*Aim of the task:* The listing below is the input. Say how many of its lines contain "opcionais", giving the number alone.

*Working data:*
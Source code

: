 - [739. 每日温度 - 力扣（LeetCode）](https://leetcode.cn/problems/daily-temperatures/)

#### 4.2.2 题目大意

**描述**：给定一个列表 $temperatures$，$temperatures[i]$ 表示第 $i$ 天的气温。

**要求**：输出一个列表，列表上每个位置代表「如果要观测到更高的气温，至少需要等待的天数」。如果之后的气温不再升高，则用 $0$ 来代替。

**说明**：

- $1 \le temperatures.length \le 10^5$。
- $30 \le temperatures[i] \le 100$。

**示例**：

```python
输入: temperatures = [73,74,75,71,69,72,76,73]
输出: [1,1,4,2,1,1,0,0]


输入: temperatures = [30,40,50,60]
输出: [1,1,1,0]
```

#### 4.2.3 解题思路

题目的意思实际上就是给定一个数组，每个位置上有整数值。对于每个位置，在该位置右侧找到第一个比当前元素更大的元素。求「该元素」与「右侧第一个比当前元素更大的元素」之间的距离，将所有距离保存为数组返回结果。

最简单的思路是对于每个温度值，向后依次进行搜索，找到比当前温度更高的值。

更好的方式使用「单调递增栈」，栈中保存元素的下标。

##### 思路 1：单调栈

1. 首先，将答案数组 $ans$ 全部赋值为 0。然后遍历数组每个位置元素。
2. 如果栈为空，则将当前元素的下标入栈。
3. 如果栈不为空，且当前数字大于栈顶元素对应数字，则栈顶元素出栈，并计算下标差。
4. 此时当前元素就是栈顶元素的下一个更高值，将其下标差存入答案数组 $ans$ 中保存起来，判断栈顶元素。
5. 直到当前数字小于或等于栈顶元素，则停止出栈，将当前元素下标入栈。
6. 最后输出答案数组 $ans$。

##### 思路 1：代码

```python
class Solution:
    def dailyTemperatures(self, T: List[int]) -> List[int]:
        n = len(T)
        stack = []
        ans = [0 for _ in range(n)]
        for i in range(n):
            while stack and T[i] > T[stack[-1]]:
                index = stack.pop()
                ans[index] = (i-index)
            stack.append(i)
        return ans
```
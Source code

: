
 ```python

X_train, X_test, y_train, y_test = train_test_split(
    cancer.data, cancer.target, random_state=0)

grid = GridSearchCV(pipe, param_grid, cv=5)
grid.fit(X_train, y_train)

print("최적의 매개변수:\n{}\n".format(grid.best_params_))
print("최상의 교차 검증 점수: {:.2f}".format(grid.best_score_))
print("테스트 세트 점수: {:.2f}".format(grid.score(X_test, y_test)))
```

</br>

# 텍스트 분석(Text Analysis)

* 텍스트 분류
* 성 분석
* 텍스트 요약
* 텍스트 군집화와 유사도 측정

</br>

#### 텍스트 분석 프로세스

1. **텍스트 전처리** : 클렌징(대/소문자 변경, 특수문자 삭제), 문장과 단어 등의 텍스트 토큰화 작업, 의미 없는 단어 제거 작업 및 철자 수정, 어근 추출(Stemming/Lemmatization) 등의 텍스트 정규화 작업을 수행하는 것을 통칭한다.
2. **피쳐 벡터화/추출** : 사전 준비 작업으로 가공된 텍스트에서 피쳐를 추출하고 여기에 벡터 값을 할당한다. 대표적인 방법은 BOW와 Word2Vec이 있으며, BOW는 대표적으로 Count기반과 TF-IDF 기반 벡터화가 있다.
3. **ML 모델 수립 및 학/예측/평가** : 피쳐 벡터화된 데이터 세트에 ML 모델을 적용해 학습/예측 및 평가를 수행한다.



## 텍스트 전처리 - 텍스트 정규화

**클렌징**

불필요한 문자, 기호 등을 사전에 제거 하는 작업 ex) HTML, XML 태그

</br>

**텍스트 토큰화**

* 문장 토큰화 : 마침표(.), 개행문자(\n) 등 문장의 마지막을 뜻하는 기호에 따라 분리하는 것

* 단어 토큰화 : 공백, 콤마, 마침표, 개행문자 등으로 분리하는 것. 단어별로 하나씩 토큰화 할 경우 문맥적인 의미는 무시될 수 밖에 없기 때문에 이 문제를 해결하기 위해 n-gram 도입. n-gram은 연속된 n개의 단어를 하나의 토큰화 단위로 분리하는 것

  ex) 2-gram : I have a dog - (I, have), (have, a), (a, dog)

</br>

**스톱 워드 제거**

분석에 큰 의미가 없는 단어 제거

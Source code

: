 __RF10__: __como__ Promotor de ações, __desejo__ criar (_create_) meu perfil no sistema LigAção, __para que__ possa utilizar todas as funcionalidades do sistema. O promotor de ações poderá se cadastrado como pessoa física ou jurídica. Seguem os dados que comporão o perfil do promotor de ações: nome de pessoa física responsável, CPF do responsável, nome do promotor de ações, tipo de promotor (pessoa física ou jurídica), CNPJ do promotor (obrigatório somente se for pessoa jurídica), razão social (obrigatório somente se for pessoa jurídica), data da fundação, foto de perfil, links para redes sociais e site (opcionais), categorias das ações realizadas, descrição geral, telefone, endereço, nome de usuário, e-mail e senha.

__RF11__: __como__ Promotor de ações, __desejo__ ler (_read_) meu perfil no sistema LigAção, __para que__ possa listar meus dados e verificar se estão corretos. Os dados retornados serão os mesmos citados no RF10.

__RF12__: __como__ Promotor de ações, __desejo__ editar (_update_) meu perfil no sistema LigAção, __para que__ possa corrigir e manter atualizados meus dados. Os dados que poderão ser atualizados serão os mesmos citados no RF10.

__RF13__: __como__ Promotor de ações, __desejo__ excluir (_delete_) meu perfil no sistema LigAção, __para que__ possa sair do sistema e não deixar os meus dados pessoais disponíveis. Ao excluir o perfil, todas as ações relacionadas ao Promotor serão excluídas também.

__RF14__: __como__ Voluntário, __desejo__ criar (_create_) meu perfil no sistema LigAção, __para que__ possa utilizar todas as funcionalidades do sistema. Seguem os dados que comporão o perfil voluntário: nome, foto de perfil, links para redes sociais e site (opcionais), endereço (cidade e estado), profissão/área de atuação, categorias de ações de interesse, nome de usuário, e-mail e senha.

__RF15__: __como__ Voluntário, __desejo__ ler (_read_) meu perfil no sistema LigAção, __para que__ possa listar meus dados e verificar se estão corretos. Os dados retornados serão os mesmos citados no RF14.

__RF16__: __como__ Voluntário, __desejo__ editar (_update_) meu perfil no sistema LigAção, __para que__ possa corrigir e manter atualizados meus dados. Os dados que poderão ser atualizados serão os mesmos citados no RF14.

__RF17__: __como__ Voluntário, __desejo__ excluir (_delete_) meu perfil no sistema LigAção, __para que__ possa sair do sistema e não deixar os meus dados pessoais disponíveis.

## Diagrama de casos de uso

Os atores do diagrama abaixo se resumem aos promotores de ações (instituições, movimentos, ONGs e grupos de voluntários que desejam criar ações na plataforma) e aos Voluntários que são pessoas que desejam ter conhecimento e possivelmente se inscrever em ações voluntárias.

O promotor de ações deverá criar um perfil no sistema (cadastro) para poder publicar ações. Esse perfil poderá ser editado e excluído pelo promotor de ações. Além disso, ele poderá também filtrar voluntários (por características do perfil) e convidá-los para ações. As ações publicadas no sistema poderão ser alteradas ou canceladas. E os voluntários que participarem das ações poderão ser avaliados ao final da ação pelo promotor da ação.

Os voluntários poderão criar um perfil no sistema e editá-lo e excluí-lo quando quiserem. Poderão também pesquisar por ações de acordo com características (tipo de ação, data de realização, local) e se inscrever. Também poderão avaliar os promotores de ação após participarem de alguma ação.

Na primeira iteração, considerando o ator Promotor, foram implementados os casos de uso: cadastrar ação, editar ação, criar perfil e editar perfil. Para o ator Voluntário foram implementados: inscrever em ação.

*Problem solution:* 2